Analysis of Herbicide Atrazine and Its Degradation Products in Agricultural Soil by Ultra-Performance Liquid Chromatography‒Mass spectrometry

Herbicide atrazine (ATR) is a pollutant of environmental concern due to acute toxicity, relatively stable nature in environments, Several epidemiological cancer studies concerning ATR and its possible association with carcinogenic effects in humans are being reviewed.1 The acute toxicity of its metabolites such as deethylatrazine (DEA) and deisopropylatrazine (DIA) was found to be twice as that of ATR.2 Their presence in the environment has caused public concerns owing to their toxicity to human health. Therefore, it is important to develop a sensitive and accurate analytical method for detecting ATR residue and its degradation products in the environment.

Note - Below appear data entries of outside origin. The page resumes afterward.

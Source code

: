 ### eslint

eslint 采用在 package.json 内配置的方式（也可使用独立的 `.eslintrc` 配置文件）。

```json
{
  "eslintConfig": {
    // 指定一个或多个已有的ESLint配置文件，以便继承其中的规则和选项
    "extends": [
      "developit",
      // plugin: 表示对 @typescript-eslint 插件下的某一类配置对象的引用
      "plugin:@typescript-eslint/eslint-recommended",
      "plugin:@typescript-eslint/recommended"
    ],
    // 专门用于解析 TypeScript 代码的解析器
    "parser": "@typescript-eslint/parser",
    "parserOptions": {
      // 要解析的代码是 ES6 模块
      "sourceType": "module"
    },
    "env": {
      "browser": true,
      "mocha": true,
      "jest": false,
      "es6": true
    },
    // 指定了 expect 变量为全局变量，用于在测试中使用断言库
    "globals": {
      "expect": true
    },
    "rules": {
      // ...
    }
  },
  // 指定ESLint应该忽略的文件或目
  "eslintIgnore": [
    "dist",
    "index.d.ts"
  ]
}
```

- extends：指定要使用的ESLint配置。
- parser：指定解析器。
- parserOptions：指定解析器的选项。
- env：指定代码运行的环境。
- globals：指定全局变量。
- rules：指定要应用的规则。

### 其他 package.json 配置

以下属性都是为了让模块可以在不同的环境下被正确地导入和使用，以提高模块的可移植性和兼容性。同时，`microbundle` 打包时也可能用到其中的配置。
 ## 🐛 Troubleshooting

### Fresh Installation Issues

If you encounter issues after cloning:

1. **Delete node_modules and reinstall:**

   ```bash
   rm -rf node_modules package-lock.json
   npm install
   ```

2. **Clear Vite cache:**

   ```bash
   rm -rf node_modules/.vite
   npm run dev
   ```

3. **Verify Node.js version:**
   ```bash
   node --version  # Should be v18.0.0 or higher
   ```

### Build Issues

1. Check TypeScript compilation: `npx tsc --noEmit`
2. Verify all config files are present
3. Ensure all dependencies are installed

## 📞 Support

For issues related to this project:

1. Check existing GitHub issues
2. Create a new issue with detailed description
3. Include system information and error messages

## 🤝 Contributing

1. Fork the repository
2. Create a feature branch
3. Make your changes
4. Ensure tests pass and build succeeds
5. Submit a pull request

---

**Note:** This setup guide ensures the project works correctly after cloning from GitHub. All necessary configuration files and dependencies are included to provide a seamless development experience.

 Chromatography was an effective analytical tool for single residue and multi-residue triazine in the environment.3,4 Currently, gas chromatography (GC) methods5 and high performance liquid chromatography (HPLC)6-8 have been used for the determination of triazines in environment and food samples. However, GC or HPLC is not enough to match the routine analysis of interested trace herbicides in complex matrix due to the lack of high detection sensitivity and high identification certainty. In comparison with GC/HPLC, GC/HPLC–mass spectrometry (GC-MS/HPLC–MS) was more frequently used for multi-residue analysis of triazine in the environment. However, there was relative lack of reports for studying the degradation products of ATR herbicide. 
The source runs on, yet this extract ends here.